九州電力キューデンヴォルテクスの齊藤剛希(ごうき)が1月18日に東京・AGFフィールドでおこなわれた日野レッドドルフィンズ戦(リーグワン ディビジョン2)に先発した。2020年1月19日(におこなわれたトップチャレンジのマツダ戦)以来の公式戦出場だった。
背番号14のジャージーで80分ピッチに立った。チームは30-25のスコアで逆転勝ちした。
31歳の小柄なランナーは試合後、「これまで怪我が続いていました。80分出たのも本当に久しぶりです。勝利に貢献できて良かった」と相好を崩した。
明大から九州電力に入社したのが2016年の春。今季が8年目のシーズンになる。
しかし、左右の膝の前十字靭帯を何度も断裂した。これまでの公式戦出場は9戦にとどまっていた(トップリーグカップは除く)。
怪我をしては手術、リハビリ、復帰しては怪我。そんなサイクルを繰り返した。
前シーズンの開幕前、プレシーズンマッチの東京サントリーサンゴリアス戦で、それまでとは違う側の膝を痛めたときには絶望した。
「調子が良かったのですが。そんな時の怪我でしたから、辞めようかな、という思いも頭をよぎりました」
しかし、周囲の声に励まされて顔を上げた。復活できたら自分本来の走りを見せられる。そう信じて復活を目指した。
そうやって今季開幕前にピッチに復帰し、この日の出場に漕ぎつけた。
試合メンバー入りを告げられた時は「武者震いしました」。
「チームに貢献する」と胸に強く誓って立った久しぶりのピッチ。齊藤はトライを取ることこそなかったが、勝利を引き寄せるパフォーマンスを見せた。
16-22で迎えた後半15分。相手キックを受けた味方からパスを受けて走った。
左サイドへ。多くのディフェンダーがいたが、「狭いスペースを抜いて走るのは自分の強み」だ。巧みに前進し、FBに入っていた加藤誠央にボールを渡す。
加藤は腰の強い走りでインゴールに入った。その直後のWTB萩原蓮のコンバージョンキックも決まり、23-22と逆転した。
そのシーンを解説する。
「事前に(チームのスカウティングもあり)ブラインドサイドにチャンスができやすいと分かっていました。誠央さんの姿が見えた。トライを取り切ってくれると信頼してパスをしました」
最終的にチームはもう1トライを追加して接戦を制したのだが、齊藤はディフェンスでも粘り強さを見せた。

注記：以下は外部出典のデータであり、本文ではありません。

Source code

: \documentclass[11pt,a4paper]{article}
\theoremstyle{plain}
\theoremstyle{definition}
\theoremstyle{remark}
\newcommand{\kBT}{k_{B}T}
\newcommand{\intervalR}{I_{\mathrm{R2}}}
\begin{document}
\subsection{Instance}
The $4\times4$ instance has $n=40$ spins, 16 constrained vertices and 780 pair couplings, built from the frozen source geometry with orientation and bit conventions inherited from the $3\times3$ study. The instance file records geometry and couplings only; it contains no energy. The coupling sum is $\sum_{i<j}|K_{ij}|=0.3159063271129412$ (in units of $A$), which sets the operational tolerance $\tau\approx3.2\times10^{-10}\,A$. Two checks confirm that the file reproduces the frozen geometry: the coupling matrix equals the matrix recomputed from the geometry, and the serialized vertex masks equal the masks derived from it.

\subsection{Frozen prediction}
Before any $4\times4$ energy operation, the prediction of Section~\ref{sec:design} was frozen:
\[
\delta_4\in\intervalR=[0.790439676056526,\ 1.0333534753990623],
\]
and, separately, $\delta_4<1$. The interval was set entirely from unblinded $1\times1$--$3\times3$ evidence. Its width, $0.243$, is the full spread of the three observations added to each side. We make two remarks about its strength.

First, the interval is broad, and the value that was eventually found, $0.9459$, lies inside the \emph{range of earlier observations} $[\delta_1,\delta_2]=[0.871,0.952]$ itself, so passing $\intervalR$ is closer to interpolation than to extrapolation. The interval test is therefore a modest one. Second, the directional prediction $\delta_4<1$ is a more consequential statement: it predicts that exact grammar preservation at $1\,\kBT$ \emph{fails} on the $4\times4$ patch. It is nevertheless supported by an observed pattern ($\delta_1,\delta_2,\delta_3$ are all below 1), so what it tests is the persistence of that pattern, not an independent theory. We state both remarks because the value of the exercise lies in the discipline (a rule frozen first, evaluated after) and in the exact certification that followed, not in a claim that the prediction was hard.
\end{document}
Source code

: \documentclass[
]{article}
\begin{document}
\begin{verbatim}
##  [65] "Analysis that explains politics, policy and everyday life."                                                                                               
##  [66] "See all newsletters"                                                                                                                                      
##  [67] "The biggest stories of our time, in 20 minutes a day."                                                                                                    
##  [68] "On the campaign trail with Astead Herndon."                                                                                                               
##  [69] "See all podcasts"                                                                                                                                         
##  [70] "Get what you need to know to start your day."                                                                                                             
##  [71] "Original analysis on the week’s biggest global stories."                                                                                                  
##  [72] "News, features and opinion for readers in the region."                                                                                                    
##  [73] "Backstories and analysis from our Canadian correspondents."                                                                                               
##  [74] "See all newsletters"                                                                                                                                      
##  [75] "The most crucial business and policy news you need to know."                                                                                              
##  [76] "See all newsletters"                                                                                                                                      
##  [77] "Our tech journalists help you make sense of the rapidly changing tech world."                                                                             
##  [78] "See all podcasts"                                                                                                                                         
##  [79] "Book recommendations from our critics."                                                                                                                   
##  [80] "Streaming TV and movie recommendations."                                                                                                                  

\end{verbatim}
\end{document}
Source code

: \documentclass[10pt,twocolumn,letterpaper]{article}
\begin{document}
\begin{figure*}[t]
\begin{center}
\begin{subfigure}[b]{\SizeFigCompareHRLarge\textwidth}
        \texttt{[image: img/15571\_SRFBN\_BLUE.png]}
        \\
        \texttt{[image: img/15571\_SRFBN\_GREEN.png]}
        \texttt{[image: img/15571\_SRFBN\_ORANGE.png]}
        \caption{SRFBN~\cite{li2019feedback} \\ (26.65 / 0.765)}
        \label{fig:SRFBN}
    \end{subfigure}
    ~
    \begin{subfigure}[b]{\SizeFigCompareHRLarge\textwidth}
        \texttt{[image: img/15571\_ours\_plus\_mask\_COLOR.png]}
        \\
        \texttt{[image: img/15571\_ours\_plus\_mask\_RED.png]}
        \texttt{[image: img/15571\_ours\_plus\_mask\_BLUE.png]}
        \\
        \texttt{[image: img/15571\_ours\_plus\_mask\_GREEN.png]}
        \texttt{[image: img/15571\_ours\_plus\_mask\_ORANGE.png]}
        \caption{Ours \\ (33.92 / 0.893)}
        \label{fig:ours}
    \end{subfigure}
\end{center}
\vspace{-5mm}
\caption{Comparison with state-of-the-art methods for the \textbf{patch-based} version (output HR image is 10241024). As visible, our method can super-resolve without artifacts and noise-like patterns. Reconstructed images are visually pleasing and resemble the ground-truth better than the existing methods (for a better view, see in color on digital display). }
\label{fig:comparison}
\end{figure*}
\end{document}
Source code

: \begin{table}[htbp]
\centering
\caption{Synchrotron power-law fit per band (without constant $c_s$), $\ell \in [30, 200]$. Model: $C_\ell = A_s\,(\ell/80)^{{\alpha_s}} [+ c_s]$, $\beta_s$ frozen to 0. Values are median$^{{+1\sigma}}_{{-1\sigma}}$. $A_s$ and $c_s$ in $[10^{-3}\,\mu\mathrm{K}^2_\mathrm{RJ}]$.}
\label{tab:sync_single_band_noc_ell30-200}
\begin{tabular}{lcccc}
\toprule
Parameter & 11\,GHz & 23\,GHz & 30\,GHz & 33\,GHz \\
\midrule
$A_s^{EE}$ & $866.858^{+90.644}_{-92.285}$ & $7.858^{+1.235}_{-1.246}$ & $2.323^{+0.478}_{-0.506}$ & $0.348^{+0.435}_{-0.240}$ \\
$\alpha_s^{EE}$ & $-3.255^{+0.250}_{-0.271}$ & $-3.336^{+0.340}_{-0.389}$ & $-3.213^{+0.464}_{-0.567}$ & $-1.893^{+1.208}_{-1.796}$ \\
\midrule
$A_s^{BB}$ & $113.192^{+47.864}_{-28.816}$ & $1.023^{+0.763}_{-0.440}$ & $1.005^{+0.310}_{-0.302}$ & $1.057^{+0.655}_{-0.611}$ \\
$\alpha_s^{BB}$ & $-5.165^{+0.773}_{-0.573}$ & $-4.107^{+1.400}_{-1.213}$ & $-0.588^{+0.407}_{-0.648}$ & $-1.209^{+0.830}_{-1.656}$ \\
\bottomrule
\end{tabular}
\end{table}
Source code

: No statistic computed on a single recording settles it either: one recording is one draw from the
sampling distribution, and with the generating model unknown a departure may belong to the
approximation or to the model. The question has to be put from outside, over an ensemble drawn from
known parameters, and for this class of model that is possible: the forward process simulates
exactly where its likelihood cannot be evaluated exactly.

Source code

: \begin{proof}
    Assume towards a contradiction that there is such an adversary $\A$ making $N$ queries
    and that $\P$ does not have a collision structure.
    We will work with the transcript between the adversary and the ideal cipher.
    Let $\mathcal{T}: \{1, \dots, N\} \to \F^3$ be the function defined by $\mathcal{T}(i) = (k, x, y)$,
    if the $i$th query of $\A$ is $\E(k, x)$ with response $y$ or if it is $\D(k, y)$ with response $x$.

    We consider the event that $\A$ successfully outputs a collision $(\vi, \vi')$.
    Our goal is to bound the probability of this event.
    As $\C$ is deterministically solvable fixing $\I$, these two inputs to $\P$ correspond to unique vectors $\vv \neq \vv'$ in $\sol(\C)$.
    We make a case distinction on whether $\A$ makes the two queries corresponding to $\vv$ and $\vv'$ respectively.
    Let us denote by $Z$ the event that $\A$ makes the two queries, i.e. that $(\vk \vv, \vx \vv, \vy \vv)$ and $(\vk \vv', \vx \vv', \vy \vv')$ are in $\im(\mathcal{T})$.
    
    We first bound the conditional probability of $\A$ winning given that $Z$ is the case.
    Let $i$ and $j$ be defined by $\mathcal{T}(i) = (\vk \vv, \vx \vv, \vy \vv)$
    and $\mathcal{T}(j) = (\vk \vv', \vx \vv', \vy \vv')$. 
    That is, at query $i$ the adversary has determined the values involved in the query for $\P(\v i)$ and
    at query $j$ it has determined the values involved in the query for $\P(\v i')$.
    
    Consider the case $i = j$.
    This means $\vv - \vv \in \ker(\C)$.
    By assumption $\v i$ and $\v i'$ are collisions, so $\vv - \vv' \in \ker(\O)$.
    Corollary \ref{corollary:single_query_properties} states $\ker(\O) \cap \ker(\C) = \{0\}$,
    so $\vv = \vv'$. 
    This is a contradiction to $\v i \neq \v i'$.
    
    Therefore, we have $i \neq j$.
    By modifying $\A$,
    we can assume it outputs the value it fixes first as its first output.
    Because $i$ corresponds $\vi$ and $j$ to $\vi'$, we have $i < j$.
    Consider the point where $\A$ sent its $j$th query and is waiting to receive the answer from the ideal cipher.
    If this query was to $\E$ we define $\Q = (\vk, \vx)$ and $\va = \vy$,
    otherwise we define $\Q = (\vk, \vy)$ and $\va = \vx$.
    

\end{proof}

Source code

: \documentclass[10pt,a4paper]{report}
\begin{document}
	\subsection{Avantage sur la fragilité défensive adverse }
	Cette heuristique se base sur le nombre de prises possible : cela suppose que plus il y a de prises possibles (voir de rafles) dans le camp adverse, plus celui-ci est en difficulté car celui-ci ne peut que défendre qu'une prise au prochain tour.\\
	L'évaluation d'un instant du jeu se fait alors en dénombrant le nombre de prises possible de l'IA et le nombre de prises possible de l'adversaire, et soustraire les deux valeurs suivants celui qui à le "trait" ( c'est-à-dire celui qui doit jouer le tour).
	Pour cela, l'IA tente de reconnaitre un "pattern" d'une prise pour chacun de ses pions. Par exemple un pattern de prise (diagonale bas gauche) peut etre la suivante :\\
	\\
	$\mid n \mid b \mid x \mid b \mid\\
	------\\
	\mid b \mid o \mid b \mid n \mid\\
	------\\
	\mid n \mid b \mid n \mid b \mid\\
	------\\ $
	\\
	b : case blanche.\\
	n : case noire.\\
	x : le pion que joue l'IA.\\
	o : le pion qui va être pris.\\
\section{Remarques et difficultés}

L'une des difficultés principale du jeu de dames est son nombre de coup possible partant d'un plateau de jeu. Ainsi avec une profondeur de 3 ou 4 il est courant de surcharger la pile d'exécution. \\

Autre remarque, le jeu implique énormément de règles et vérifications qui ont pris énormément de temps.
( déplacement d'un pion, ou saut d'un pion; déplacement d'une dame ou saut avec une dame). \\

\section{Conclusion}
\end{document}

30-22とリードしていた70分過ぎ、相手に自陣深く攻め込まれる。その局面で相手が短いパスを受けようとした瞬間、後走していた齊藤がうまく体を入れてボールを奪い返す。
「後半に入って、キックパスでトライを奪われていました。自分の動きも良くなかったので、(それ以後は)意識していました」
繰り返した「チームへ貢献したかった」の言葉を、高い集中力で現実のものとした。
明大では中村駿太(横浜キヤノンイーグルス)、松橋周平(リコーブラックラムズ東京)、田村熙(浦安D-Rocks)らと同期。リハビリ中、仲間の活躍をテレビで見るしかなかった。
悔しくて悶々としていた。
仕事先で、「またメンバーに選ばれなかったね」と声をかけられる。悪気がないのは分かっているけれど、どうしようもなく悔しくて、「絶対に復活してやる」と唇を噛んだのは一度や二度ではない。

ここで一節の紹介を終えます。